Data extracted from a collection:
+++++

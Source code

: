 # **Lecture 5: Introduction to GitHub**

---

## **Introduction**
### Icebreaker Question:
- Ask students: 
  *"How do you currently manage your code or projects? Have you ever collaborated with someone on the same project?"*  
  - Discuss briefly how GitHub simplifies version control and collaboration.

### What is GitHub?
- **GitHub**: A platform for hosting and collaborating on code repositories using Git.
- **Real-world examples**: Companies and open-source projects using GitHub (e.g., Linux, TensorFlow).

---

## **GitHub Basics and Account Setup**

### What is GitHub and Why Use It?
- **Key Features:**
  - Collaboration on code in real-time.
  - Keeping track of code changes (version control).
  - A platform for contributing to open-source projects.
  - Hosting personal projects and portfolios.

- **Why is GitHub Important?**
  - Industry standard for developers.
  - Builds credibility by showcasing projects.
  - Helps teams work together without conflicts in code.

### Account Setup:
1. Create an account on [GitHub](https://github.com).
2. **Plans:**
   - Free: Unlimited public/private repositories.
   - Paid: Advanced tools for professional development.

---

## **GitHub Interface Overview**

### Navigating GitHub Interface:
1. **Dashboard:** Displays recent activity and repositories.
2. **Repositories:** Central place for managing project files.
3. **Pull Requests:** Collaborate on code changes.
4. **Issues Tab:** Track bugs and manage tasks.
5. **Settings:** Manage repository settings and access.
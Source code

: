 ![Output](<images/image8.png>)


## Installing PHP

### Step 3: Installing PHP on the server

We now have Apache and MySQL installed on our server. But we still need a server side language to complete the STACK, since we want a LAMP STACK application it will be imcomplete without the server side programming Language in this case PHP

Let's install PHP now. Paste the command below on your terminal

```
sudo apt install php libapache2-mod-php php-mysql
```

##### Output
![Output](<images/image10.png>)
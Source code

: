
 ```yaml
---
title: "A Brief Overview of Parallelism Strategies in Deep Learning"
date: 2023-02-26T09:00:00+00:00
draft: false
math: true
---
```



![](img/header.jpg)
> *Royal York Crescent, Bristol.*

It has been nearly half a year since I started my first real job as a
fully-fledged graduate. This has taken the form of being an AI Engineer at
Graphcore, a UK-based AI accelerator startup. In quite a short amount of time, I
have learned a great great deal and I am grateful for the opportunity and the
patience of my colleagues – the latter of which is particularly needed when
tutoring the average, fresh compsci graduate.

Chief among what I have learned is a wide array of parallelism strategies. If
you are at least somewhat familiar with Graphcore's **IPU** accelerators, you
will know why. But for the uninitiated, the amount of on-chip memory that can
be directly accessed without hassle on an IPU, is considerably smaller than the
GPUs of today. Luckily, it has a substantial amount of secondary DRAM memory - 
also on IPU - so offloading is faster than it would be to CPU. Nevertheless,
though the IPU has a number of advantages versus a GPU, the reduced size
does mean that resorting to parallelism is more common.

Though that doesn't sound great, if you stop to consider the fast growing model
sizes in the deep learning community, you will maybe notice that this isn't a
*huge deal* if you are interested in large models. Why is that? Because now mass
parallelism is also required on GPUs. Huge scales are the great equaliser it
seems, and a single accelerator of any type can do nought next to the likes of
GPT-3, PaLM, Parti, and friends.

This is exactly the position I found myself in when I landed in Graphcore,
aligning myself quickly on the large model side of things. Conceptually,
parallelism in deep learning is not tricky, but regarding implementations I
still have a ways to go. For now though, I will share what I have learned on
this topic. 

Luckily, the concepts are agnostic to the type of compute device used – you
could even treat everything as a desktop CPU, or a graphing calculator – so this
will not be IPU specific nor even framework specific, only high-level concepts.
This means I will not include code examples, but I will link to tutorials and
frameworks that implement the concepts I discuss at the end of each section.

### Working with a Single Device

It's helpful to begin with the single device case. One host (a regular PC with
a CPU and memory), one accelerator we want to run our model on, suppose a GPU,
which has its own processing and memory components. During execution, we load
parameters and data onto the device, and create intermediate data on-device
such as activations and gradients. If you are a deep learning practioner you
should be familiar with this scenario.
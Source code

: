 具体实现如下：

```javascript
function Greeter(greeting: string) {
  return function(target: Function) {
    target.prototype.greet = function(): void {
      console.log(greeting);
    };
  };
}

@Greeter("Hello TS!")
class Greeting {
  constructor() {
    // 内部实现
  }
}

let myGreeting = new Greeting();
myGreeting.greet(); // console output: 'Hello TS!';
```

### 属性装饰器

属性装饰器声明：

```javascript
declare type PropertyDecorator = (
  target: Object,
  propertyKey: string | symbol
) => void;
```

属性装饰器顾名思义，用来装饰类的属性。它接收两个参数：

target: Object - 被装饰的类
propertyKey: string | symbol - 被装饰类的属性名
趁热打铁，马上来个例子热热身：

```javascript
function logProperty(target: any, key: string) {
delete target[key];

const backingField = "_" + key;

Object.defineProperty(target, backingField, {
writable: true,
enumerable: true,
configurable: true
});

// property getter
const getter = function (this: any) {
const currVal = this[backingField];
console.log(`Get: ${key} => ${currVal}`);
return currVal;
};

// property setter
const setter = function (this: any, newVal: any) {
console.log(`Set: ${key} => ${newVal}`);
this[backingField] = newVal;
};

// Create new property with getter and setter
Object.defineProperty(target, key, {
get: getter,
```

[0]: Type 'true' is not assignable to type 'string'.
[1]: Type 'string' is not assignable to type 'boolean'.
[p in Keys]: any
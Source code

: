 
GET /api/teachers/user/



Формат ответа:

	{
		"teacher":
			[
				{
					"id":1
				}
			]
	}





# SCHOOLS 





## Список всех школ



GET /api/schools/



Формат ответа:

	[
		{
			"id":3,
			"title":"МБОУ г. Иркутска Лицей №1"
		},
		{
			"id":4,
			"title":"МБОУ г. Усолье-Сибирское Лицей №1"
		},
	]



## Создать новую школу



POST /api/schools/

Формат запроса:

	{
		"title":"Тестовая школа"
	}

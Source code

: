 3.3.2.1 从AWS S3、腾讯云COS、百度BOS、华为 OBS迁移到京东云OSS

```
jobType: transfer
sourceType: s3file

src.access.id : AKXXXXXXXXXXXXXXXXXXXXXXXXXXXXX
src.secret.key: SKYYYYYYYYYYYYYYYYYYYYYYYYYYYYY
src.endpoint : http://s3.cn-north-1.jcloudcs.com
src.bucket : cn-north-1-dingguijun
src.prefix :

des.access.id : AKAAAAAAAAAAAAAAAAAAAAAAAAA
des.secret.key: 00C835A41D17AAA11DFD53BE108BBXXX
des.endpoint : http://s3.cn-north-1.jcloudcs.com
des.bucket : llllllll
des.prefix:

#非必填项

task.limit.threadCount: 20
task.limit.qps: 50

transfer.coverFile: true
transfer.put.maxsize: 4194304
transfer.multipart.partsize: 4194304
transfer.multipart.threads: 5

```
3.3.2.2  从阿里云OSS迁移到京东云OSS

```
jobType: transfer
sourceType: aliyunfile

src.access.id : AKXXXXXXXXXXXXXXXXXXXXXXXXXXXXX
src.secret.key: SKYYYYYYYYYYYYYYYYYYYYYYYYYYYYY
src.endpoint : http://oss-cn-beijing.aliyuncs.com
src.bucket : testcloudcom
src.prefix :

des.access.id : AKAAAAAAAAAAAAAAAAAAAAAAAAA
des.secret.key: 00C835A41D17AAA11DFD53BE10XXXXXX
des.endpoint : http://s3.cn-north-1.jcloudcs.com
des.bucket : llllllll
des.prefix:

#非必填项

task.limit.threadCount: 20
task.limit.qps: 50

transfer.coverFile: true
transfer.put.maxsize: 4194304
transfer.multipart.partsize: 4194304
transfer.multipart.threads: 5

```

+++++

■ **EXERCISE AIM**: Return exactly the lines from the beginning of the data above through the one containing "- **GitHub**: A", please. Include both end lines and add nothing else.

■ **OUTPUT OF THE EXERCISE**:
Source code

: # **Lecture 5: Introduction to GitHub**

---

## **Introduction**
### Icebreaker Question:
- Ask students: 
  *"How do you currently manage your code or projects? Have you ever collaborated with someone on the same project?"*  
  - Discuss briefly how GitHub simplifies version control and collaboration.

### What is GitHub?
- **GitHub**: A platform for hosting and collaborating on code repositories using Git.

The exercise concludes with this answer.